-------- Data shown

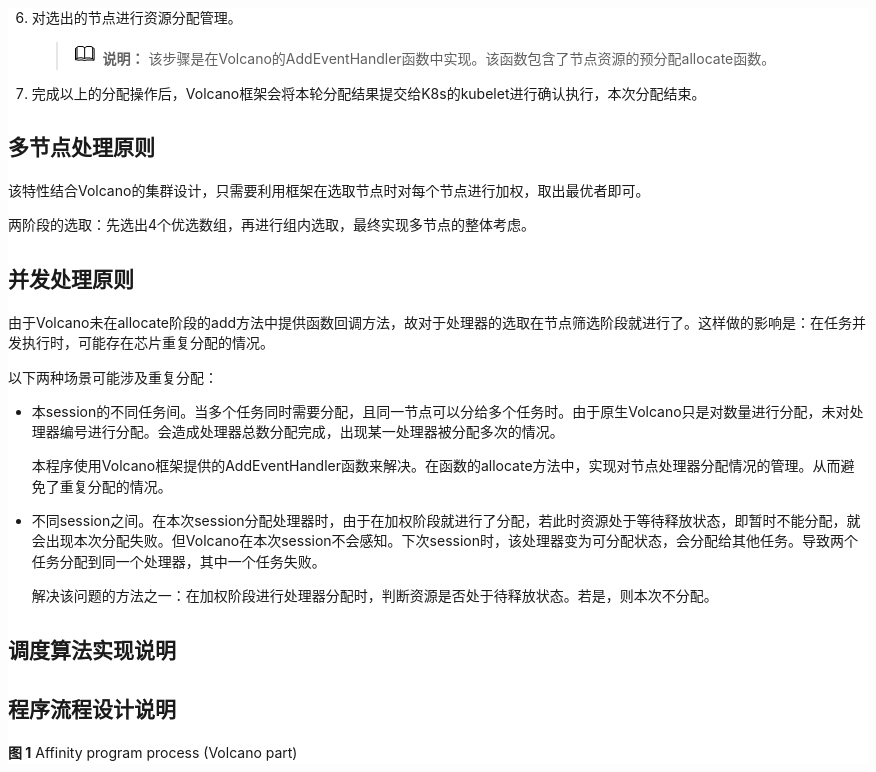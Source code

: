 6.  对选出的节点进行资源分配管理。

    >![](figures/icon-note.gif) **说明：** 
    >该步骤是在Volcano的AddEventHandler函数中实现。该函数包含了节点资源的预分配allocate函数。

7.  完成以上的分配操作后，Volcano框架会将本轮分配结果提交给K8s的kubelet进行确认执行，本次分配结束。

## 多节点处理原则<a name="section2038111412211"></a>

该特性结合Volcano的集群设计，只需要利用框架在选取节点时对每个节点进行加权，取出最优者即可。

两阶段的选取：先选出4个优选数组，再进行组内选取，最终实现多节点的整体考虑。

## 并发处理原则<a name="section13270122213217"></a>

由于Volcano未在allocate阶段的add方法中提供函数回调方法，故对于处理器的选取在节点筛选阶段就进行了。这样做的影响是：在任务并发执行时，可能存在芯片重复分配的情况。

以下两种场景可能涉及重复分配：

-   本session的不同任务间。当多个任务同时需要分配，且同一节点可以分给多个任务时。由于原生Volcano只是对数量进行分配，未对处理器编号进行分配。会造成处理器总数分配完成，出现某一处理器被分配多次的情况。

    本程序使用Volcano框架提供的AddEventHandler函数来解决。在函数的allocate方法中，实现对节点处理器分配情况的管理。从而避免了重复分配的情况。

-   不同session之间。在本次session分配处理器时，由于在加权阶段就进行了分配，若此时资源处于等待释放状态，即暂时不能分配，就会出现本次分配失败。但Volcano在本次session不会感知。下次session时，该处理器变为可分配状态，会分配给其他任务。导致两个任务分配到同一个处理器，其中一个任务失败。

    解决该问题的方法之一：在加权阶段进行处理器分配时，判断资源是否处于待释放状态。若是，则本次不分配。


<h2 id="调度算法实现说明.md">调度算法实现说明</h2>

## 程序流程设计说明<a name="section7199282319"></a>

**图 1**  Affinity program process \(Volcano part\)<a name="fig11310145516212"></a>  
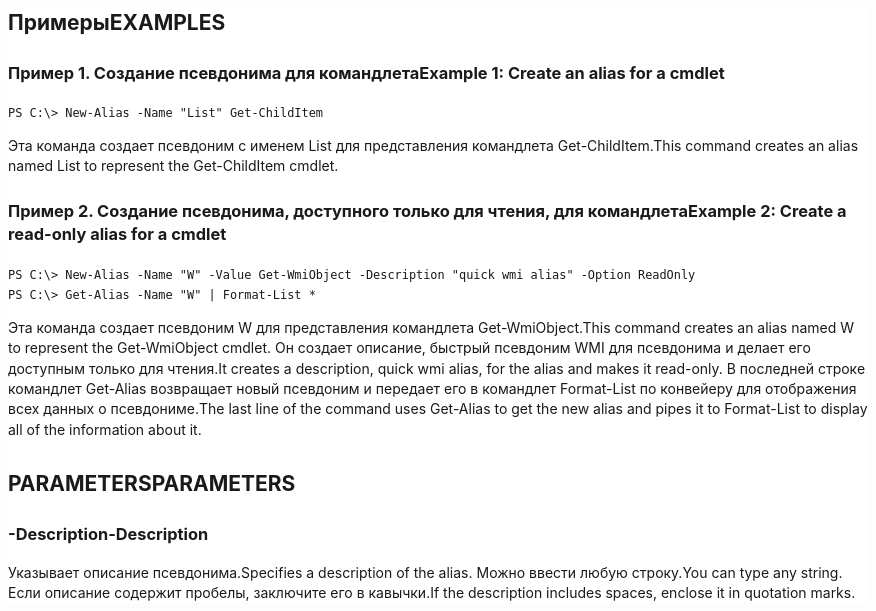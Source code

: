 ## <span data-ttu-id="948ec-112">Примеры</span><span class="sxs-lookup"><span data-stu-id="948ec-112">EXAMPLES</span></span>

### <span data-ttu-id="948ec-113">Пример 1. Создание псевдонима для командлета</span><span class="sxs-lookup"><span data-stu-id="948ec-113">Example 1: Create an alias for a cmdlet</span></span>

```
PS C:\> New-Alias -Name "List" Get-ChildItem
```

<span data-ttu-id="948ec-114">Эта команда создает псевдоним с именем List для представления командлета Get-ChildItem.</span><span class="sxs-lookup"><span data-stu-id="948ec-114">This command creates an alias named List to represent the Get-ChildItem cmdlet.</span></span>

### <span data-ttu-id="948ec-115">Пример 2. Создание псевдонима, доступного только для чтения, для командлета</span><span class="sxs-lookup"><span data-stu-id="948ec-115">Example 2: Create a read-only alias for a cmdlet</span></span>

```
PS C:\> New-Alias -Name "W" -Value Get-WmiObject -Description "quick wmi alias" -Option ReadOnly
PS C:\> Get-Alias -Name "W" | Format-List *
```

<span data-ttu-id="948ec-116">Эта команда создает псевдоним W для представления командлета Get-WmiObject.</span><span class="sxs-lookup"><span data-stu-id="948ec-116">This command creates an alias named W to represent the Get-WmiObject cmdlet.</span></span>
<span data-ttu-id="948ec-117">Он создает описание, быстрый псевдоним WMI для псевдонима и делает его доступным только для чтения.</span><span class="sxs-lookup"><span data-stu-id="948ec-117">It creates a description, quick wmi alias, for the alias and makes it read-only.</span></span>
<span data-ttu-id="948ec-118">В последней строке командлет Get-Alias возвращает новый псевдоним и передает его в командлет Format-List по конвейеру для отображения всех данных о псевдониме.</span><span class="sxs-lookup"><span data-stu-id="948ec-118">The last line of the command uses Get-Alias to get the new alias and pipes it to Format-List to display all of the information about it.</span></span>

## <span data-ttu-id="948ec-119">PARAMETERS</span><span class="sxs-lookup"><span data-stu-id="948ec-119">PARAMETERS</span></span>

### <span data-ttu-id="948ec-120">-Description</span><span class="sxs-lookup"><span data-stu-id="948ec-120">-Description</span></span>

<span data-ttu-id="948ec-121">Указывает описание псевдонима.</span><span class="sxs-lookup"><span data-stu-id="948ec-121">Specifies a description of the alias.</span></span>
<span data-ttu-id="948ec-122">Можно ввести любую строку.</span><span class="sxs-lookup"><span data-stu-id="948ec-122">You can type any string.</span></span>
<span data-ttu-id="948ec-123">Если описание содержит пробелы, заключите его в кавычки.</span><span class="sxs-lookup"><span data-stu-id="948ec-123">If the description includes spaces, enclose it in quotation marks.</span></span>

----------------

Exercise description
Work through the entries, filtering for the string "represent", and copy each line that holds it.

Task result
<span data-ttu-id="948ec-114">Эта команда создает псевдоним с именем List для представления командлета Get-ChildItem.</span><span class="sxs-lookup"><span data-stu-id="948ec-114">This command creates an alias named List to represent the Get-ChildItem cmdlet.</span></span>
<span data-ttu-id="948ec-116">Эта команда создает псевдоним W для представления командлета Get-WmiObject.</span><span class="sxs-lookup"><span data-stu-id="948ec-116">This command creates an alias named W to represent the Get-WmiObject cmdlet.</span></span>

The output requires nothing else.